I had a lot of respect for Snopes, but it turned out to be a disseminator of disinformation as well.
Just be careful and read widely and trust your instincts.
:)
 
Taking this one step further, you can should always verify any source of information. It never ceases to amaze how many "stories" get circulated that have no basis in fact. A typical example are the "urban hoaxs" that are often disseminated via the internet. You get perfectly rational people getting all riled up over a story that is not true. One first instinct is to ask if this is a true story (especially the crazier the story), then why hadn't I heard about it on the mainstream news. Stuff like this always makes it to the main news media (if true). Of course, the news media often gets it wrong as well.
 
Update :

Wikipedia hoaxer apologises

Suzanne Goldenberg in Washington
Tuesday December 13, 2005
The Guardian

The author of a Wikipedia entry that falsely implicated a prominent writer in both Kennedy assassinations and prompted a row about the online encyclopaedia's reliability has apologised to his victim, saying that it was a "joke that went horribly, horribly wrong".

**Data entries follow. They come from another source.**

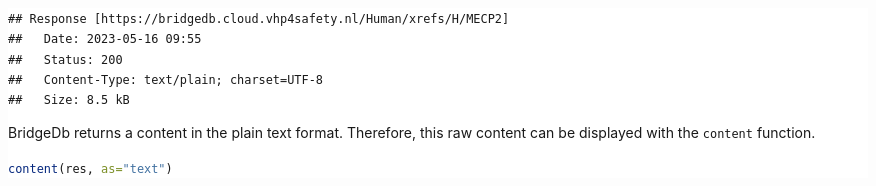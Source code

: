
 ```
## Response [https://bridgedb.cloud.vhp4safety.nl/Human/xrefs/H/MECP2]
##   Date: 2023-05-16 09:55
##   Status: 200
##   Content-Type: text/plain; charset=UTF-8
##   Size: 8.5 kB
```

BridgeDb returns a content in the plain text format. Therefore, this raw content can be displayed with the `content` function. 


```r
content(res, as="text")
```

```
```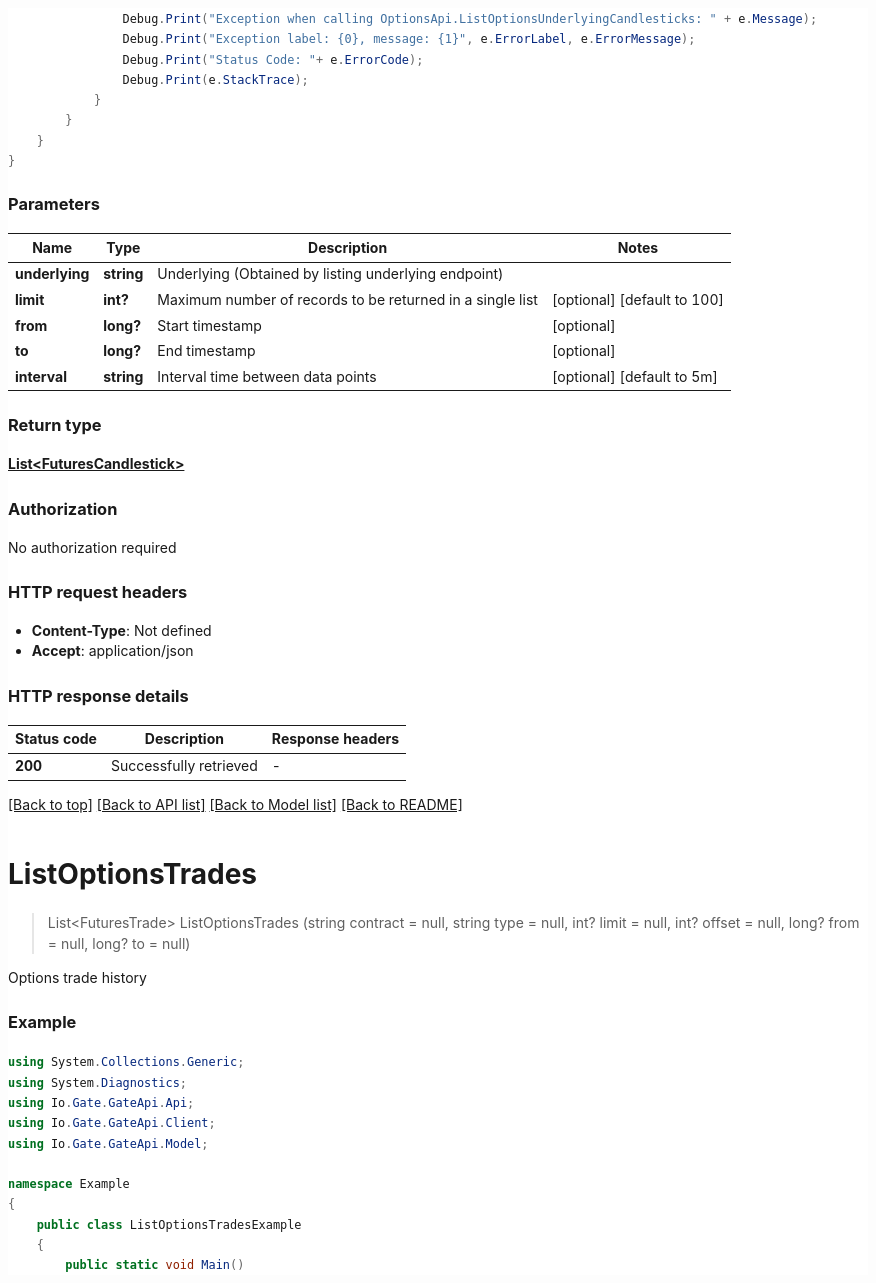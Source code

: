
 ```csharp
                Debug.Print("Exception when calling OptionsApi.ListOptionsUnderlyingCandlesticks: " + e.Message);
                Debug.Print("Exception label: {0}, message: {1}", e.ErrorLabel, e.ErrorMessage);
                Debug.Print("Status Code: "+ e.ErrorCode);
                Debug.Print(e.StackTrace);
            }
        }
    }
}
```

### Parameters

Name | Type | Description  | Notes
------------- | ------------- | ------------- | -------------
 **underlying** | **string**| Underlying (Obtained by listing underlying endpoint) | 
 **limit** | **int?**| Maximum number of records to be returned in a single list | [optional] [default to 100]
 **from** | **long?**| Start timestamp | [optional] 
 **to** | **long?**| End timestamp | [optional] 
 **interval** | **string**| Interval time between data points | [optional] [default to 5m]

### Return type

[**List&lt;FuturesCandlestick&gt;**](FuturesCandlestick.md)

### Authorization

No authorization required

### HTTP request headers

 - **Content-Type**: Not defined
 - **Accept**: application/json

### HTTP response details
| Status code | Description | Response headers |
|-------------|-------------|------------------|
| **200** | Successfully retrieved |  -  |

[[Back to top]](#) [[Back to API list]](../README.md#documentation-for-api-endpoints) [[Back to Model list]](../README.md#documentation-for-models) [[Back to README]](../README.md)

<a name="listoptionstrades"></a>
# **ListOptionsTrades**
> List&lt;FuturesTrade&gt; ListOptionsTrades (string contract = null, string type = null, int? limit = null, int? offset = null, long? from = null, long? to = null)

Options trade history

### Example
```csharp
using System.Collections.Generic;
using System.Diagnostics;
using Io.Gate.GateApi.Api;
using Io.Gate.GateApi.Client;
using Io.Gate.GateApi.Model;

namespace Example
{
    public class ListOptionsTradesExample
    {
        public static void Main()
```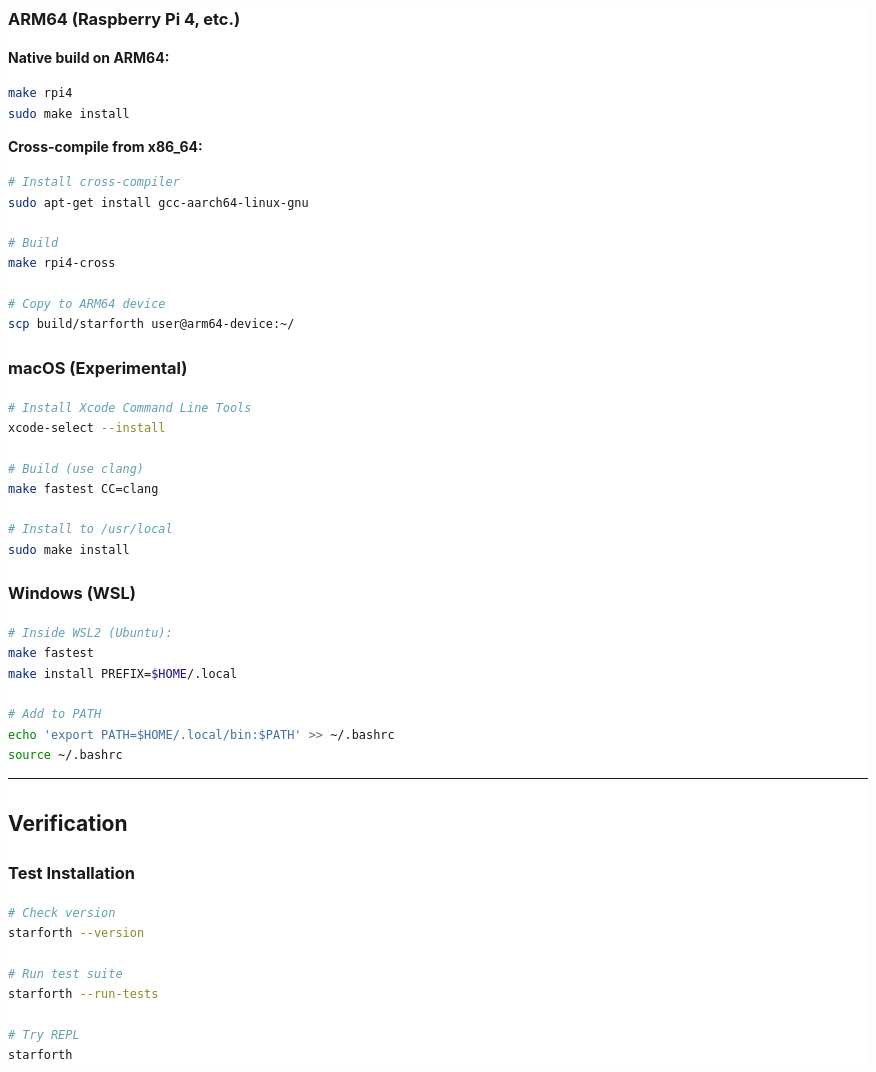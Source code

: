 ### ARM64 (Raspberry Pi 4, etc.)

**Native build on ARM64:**

```bash
make rpi4
sudo make install
```

**Cross-compile from x86_64:**

```bash
# Install cross-compiler
sudo apt-get install gcc-aarch64-linux-gnu

# Build
make rpi4-cross

# Copy to ARM64 device
scp build/starforth user@arm64-device:~/
```

### macOS (Experimental)

```bash
# Install Xcode Command Line Tools
xcode-select --install

# Build (use clang)
make fastest CC=clang

# Install to /usr/local
sudo make install
```

### Windows (WSL)

```bash
# Inside WSL2 (Ubuntu):
make fastest
make install PREFIX=$HOME/.local

# Add to PATH
echo 'export PATH=$HOME/.local/bin:$PATH' >> ~/.bashrc
source ~/.bashrc
```

---

## Verification

### Test Installation

```bash
# Check version
starforth --version

# Run test suite
starforth --run-tests

# Try REPL
starforth
```
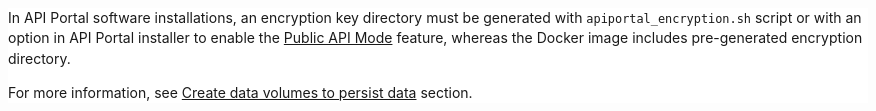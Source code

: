 In API Portal software installations, an encryption key directory must be generated with `apiportal_encryption.sh` script or with an option in API Portal installer to enable the [Public API Mode](/docs/apim_administration/apiportal_admin/public_api_configure) feature, whereas the Docker image includes pre-generated encryption directory.

For more information, see [Create data volumes to persist data](#create-data-volumes-to-persist-data) section.
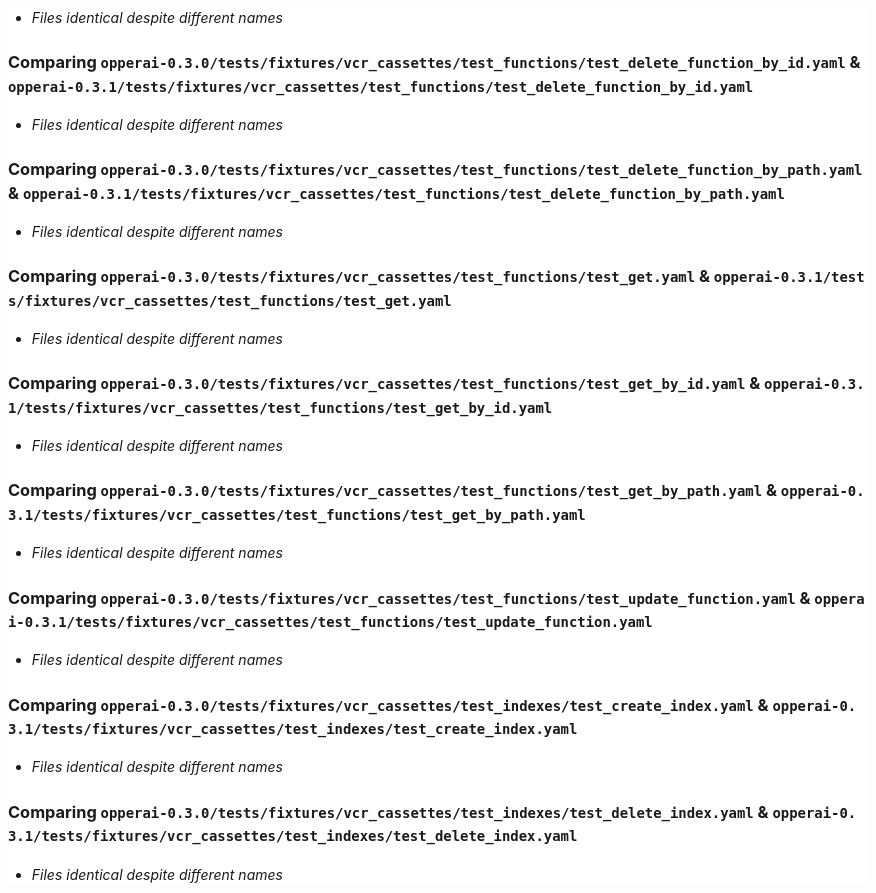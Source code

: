  * *Files identical despite different names*

### Comparing `opperai-0.3.0/tests/fixtures/vcr_cassettes/test_functions/test_delete_function_by_id.yaml` & `opperai-0.3.1/tests/fixtures/vcr_cassettes/test_functions/test_delete_function_by_id.yaml`

 * *Files identical despite different names*

### Comparing `opperai-0.3.0/tests/fixtures/vcr_cassettes/test_functions/test_delete_function_by_path.yaml` & `opperai-0.3.1/tests/fixtures/vcr_cassettes/test_functions/test_delete_function_by_path.yaml`

 * *Files identical despite different names*

### Comparing `opperai-0.3.0/tests/fixtures/vcr_cassettes/test_functions/test_get.yaml` & `opperai-0.3.1/tests/fixtures/vcr_cassettes/test_functions/test_get.yaml`

 * *Files identical despite different names*

### Comparing `opperai-0.3.0/tests/fixtures/vcr_cassettes/test_functions/test_get_by_id.yaml` & `opperai-0.3.1/tests/fixtures/vcr_cassettes/test_functions/test_get_by_id.yaml`

 * *Files identical despite different names*

### Comparing `opperai-0.3.0/tests/fixtures/vcr_cassettes/test_functions/test_get_by_path.yaml` & `opperai-0.3.1/tests/fixtures/vcr_cassettes/test_functions/test_get_by_path.yaml`

 * *Files identical despite different names*

### Comparing `opperai-0.3.0/tests/fixtures/vcr_cassettes/test_functions/test_update_function.yaml` & `opperai-0.3.1/tests/fixtures/vcr_cassettes/test_functions/test_update_function.yaml`

 * *Files identical despite different names*

### Comparing `opperai-0.3.0/tests/fixtures/vcr_cassettes/test_indexes/test_create_index.yaml` & `opperai-0.3.1/tests/fixtures/vcr_cassettes/test_indexes/test_create_index.yaml`

 * *Files identical despite different names*

### Comparing `opperai-0.3.0/tests/fixtures/vcr_cassettes/test_indexes/test_delete_index.yaml` & `opperai-0.3.1/tests/fixtures/vcr_cassettes/test_indexes/test_delete_index.yaml`

 * *Files identical despite different names*

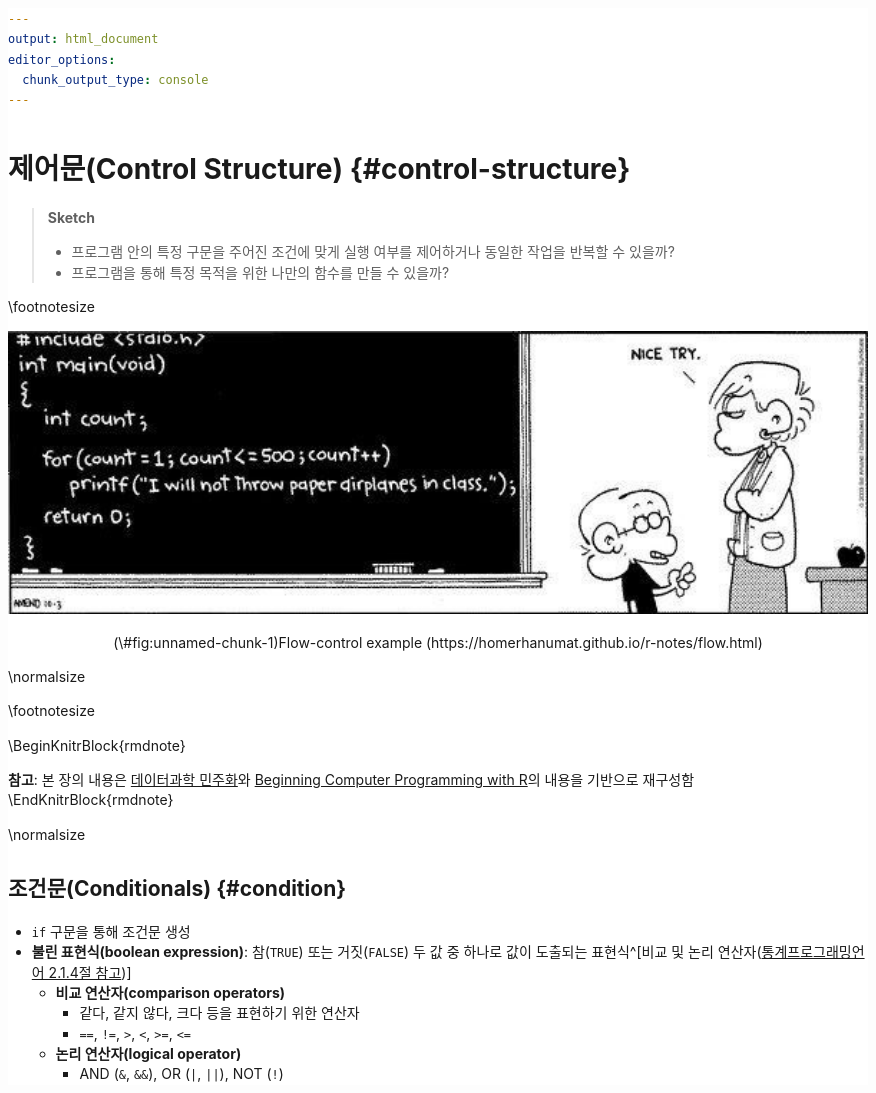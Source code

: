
 ```yaml
---
output: html_document
editor_options: 
  chunk_output_type: console
---
```






# 제어문(Control Structure) {#control-structure}

> **Sketch**
>
> - 프로그램 안의 특정 구문을 주어진 조건에 맞게 실행 여부를 제어하거나 동일한 작업을 반복할 수 있을까? 
> - 프로그램을 통해 특정 목적을 위한 나만의 함수를 만들 수 있을까?


\footnotesize

<div class="figure" style="text-align: center">
<img src="figures/foxtrot-loop.jpg" alt="Flow-control example (https://homerhanumat.github.io/r-notes/flow.html)" width="100%" />
<p class="caption">(\#fig:unnamed-chunk-1)Flow-control example (https://homerhanumat.github.io/r-notes/flow.html)</p>
</div>

 \normalsize


\footnotesize

\BeginKnitrBlock{rmdnote}<div class="rmdnote">**참고**: 본 장의 내용은 [데이터과학 민주화](https://statkclee.github.io/r4inf/)와 [Beginning Computer Programming with R](https://homerhanumat.github.io/r-notes/prompting-the-user.html)의 내용을 기반으로 재구성함</div>\EndKnitrBlock{rmdnote}

 \normalsize




## 조건문(Conditionals) {#condition}

- `if` 구문을 통해 조건문 생성
- **불린 표현식(boolean expression)**: 참(`TRUE`) 또는 거짓(`FALSE`) 두 값 중 하나로 값이 도출되는 표현식^[비교 및 논리 연산자([통계프로그래밍언어 2.1.4절 참고](https://zorba78.github.io/cnu-r-programming-lecture-note/scalar.html#character))]
   - **비교 연산자(comparison operators)**
      - 같다, 같지 않다, 크다 등을 표현하기 위한 연산자
      - `==`, `!=`, `>`, `<`, `>=`, `<=`
   - **논리 연산자(logical operator)**
      - AND (`&`, `&&`), OR (`|`, `||`), NOT (`!`)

In a hand-delivered letter to journalist John Seigenthaler Sr, Brian Chase, an employee of a Nashville delivery company, said he inserted the false online biography as a prank on a co-worker. His contribution had falsely accused Mr Seigenthaler of having been linked to the assassination of John as well as Robert Kennedy, and of having lived in the former Soviet Union for 13 years.
:fruit:
 
I rarely use that website as a source of information cuz I have found some of it to be wrong. I do use it as a quick reference to help me get started with something else. ;)
 
Yea i found that interesting article about that. sometimes Wikipedia annoys me somewhere in the website's columns. i never look what is inside it. i use google.com every min or every hour or every day. it is a good search engine that can help me to find the right informations.